WORK INSTRUCTIONS :: Print the records again, matching each line exactly.

Stored dataset items:
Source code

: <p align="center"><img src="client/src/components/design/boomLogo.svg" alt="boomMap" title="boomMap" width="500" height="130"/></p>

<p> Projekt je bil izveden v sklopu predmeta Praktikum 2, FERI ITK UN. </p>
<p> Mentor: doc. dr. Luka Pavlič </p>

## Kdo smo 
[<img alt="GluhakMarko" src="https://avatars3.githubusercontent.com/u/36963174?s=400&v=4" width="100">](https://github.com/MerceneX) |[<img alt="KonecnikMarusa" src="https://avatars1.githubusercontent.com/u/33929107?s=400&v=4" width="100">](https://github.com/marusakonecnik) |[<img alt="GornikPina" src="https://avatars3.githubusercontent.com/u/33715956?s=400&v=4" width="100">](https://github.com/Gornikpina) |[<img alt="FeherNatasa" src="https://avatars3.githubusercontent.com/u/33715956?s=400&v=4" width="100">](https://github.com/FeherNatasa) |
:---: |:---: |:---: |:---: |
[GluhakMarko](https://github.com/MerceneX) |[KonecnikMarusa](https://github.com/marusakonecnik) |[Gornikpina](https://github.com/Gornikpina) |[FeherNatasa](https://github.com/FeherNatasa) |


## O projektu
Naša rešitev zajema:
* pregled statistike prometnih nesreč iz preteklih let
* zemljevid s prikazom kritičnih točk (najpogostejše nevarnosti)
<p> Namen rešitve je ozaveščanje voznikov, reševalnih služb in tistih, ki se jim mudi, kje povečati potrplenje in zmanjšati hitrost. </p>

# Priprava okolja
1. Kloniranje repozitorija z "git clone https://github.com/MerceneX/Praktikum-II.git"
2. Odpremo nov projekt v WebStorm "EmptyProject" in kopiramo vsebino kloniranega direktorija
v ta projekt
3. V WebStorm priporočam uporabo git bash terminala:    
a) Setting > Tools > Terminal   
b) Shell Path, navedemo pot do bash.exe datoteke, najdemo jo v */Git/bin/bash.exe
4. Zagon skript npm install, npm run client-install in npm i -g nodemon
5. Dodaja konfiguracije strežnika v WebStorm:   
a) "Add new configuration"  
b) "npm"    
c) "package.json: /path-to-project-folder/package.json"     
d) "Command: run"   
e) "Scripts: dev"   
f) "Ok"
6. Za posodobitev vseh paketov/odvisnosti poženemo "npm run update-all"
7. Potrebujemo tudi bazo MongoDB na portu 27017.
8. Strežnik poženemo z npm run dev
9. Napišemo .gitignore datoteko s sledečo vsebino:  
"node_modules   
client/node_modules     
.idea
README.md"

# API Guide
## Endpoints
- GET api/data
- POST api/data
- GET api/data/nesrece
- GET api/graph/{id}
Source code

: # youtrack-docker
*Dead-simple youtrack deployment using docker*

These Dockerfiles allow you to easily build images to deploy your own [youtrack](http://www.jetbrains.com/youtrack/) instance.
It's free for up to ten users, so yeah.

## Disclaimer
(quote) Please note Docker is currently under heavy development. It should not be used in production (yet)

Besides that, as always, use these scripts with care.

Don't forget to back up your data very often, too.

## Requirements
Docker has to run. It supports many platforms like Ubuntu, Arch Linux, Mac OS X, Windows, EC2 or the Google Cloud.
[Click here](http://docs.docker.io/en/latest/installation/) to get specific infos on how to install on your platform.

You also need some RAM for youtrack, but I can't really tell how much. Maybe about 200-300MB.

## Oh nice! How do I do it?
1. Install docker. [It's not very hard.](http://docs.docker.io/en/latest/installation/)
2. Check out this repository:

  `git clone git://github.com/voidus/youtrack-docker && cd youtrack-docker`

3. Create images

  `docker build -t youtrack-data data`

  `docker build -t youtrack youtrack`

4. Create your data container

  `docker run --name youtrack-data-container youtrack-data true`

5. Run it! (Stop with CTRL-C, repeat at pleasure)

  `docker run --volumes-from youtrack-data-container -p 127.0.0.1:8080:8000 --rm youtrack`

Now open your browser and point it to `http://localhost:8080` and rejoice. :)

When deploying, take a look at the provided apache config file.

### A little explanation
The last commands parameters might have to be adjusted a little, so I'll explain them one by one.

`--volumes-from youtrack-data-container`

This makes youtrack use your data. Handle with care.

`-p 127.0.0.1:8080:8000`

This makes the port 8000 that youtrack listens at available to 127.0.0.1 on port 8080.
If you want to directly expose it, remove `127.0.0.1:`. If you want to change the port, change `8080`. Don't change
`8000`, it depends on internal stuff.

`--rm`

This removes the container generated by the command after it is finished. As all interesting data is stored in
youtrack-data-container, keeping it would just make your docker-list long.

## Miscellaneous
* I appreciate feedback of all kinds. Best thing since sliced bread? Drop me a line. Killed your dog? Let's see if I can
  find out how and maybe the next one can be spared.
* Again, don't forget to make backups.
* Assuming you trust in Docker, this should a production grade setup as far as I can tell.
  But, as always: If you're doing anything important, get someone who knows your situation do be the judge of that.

THE ANSWER ::
Source code

: <p align="center"><img src="client/src/components/design/boomLogo.svg" alt="boomMap" title="boomMap" width="500" height="130"/></p>

<p> Projekt je bil izveden v sklopu predmeta Praktikum 2, FERI ITK UN. </p>
<p> Mentor: doc. dr. Luka Pavlič </p>

## Kdo smo 
[<img alt="GluhakMarko" src="https://avatars3.githubusercontent.com/u/36963174?s=400&v=4" width="100">](https://github.com/MerceneX) |[<img alt="KonecnikMarusa" src="https://avatars1.githubusercontent.com/u/33929107?s=400&v=4" width="100">](https://github.com/marusakonecnik) |[<img alt="GornikPina" src="https://avatars3.githubusercontent.com/u/33715956?s=400&v=4" width="100">](https://github.com/Gornikpina) |[<img alt="FeherNatasa" src="https://avatars3.githubusercontent.com/u/33715956?s=400&v=4" width="100">](https://github.com/FeherNatasa) |
:---: |:---: |:---: |:---: |
[GluhakMarko](https://github.com/MerceneX) |[KonecnikMarusa](https://github.com/marusakonecnik) |[Gornikpina](https://github.com/Gornikpina) |[FeherNatasa](https://github.com/FeherNatasa) |


## O projektu
Naša rešitev zajema:
* pregled statistike prometnih nesreč iz preteklih let
* zemljevid s prikazom kritičnih točk (najpogostejše nevarnosti)
<p> Namen rešitve je ozaveščanje voznikov, reševalnih služb in tistih, ki se jim mudi, kje povečati potrplenje in zmanjšati hitrost. </p>

# Priprava okolja
1. Kloniranje repozitorija z "git clone https://github.com/MerceneX/Praktikum-II.git"
2. Odpremo nov projekt v WebStorm "EmptyProject" in kopiramo vsebino kloniranega direktorija
v ta projekt
3. V WebStorm priporočam uporabo git bash terminala:    
a) Setting > Tools > Terminal   
b) Shell Path, navedemo pot do bash.exe datoteke, najdemo jo v */Git/bin/bash.exe
4. Zagon skript npm install, npm run client-install in npm i -g nodemon
5. Dodaja konfiguracije strežnika v WebStorm:   
a) "Add new configuration"  
b) "npm"    
c) "package.json: /path-to-project-folder/package.json"     
d) "Command: run"   
e) "Scripts: dev"   
f) "Ok"
6. Za posodobitev vseh paketov/odvisnosti poženemo "npm run update-all"
7. Potrebujemo tudi bazo MongoDB na portu 27017.
8. Strežnik poženemo z npm run dev
9. Napišemo .gitignore datoteko s sledečo vsebino:  
"node_modules   
client/node_modules     
.idea
README.md"

# API Guide
## Endpoints
- GET api/data
- POST api/data
- GET api/data/nesrece
- GET api/graph/{id}
Source code

: # youtrack-docker
*Dead-simple youtrack deployment using docker*

These Dockerfiles allow you to easily build images to deploy your own [youtrack](http://www.jetbrains.com/youtrack/) instance.
It's free for up to ten users, so yeah.

## Disclaimer
(quote) Please note Docker is currently under heavy development. It should not be used in production (yet)

Besides that, as always, use these scripts with care.

Don't forget to back up your data very often, too.

## Requirements
Docker has to run. It supports many platforms like Ubuntu, Arch Linux, Mac OS X, Windows, EC2 or the Google Cloud.
[Click here](http://docs.docker.io/en/latest/installation/) to get specific infos on how to install on your platform.

You also need some RAM for youtrack, but I can't really tell how much. Maybe about 200-300MB.

## Oh nice! How do I do it?
1. Install docker. [It's not very hard.](http://docs.docker.io/en/latest/installation/)
2. Check out this repository:

  `git clone git://github.com/voidus/youtrack-docker && cd youtrack-docker`

3. Create images

  `docker build -t youtrack-data data`

  `docker build -t youtrack youtrack`

4. Create your data container

  `docker run --name youtrack-data-container youtrack-data true`

5. Run it! (Stop with CTRL-C, repeat at pleasure)

  `docker run --volumes-from youtrack-data-container -p 127.0.0.1:8080:8000 --rm youtrack`

Now open your browser and point it to `http://localhost:8080` and rejoice. :)

When deploying, take a look at the provided apache config file.

### A little explanation
The last commands parameters might have to be adjusted a little, so I'll explain them one by one.

`--volumes-from youtrack-data-container`

This makes youtrack use your data. Handle with care.

`-p 127.0.0.1:8080:8000`

This makes the port 8000 that youtrack listens at available to 127.0.0.1 on port 8080.
If you want to directly expose it, remove `127.0.0.1:`. If you want to change the port, change `8080`. Don't change
`8000`, it depends on internal stuff.

`--rm`

This removes the container generated by the command after it is finished. As all interesting data is stored in
youtrack-data-container, keeping it would just make your docker-list long.

## Miscellaneous
* I appreciate feedback of all kinds. Best thing since sliced bread? Drop me a line. Killed your dog? Let's see if I can
  find out how and maybe the next one can be spared.
* Again, don't forget to make backups.
* Assuming you trust in Docker, this should a production grade setup as far as I can tell.
  But, as always: If you're doing anything important, get someone who knows your situation do be the judge of that.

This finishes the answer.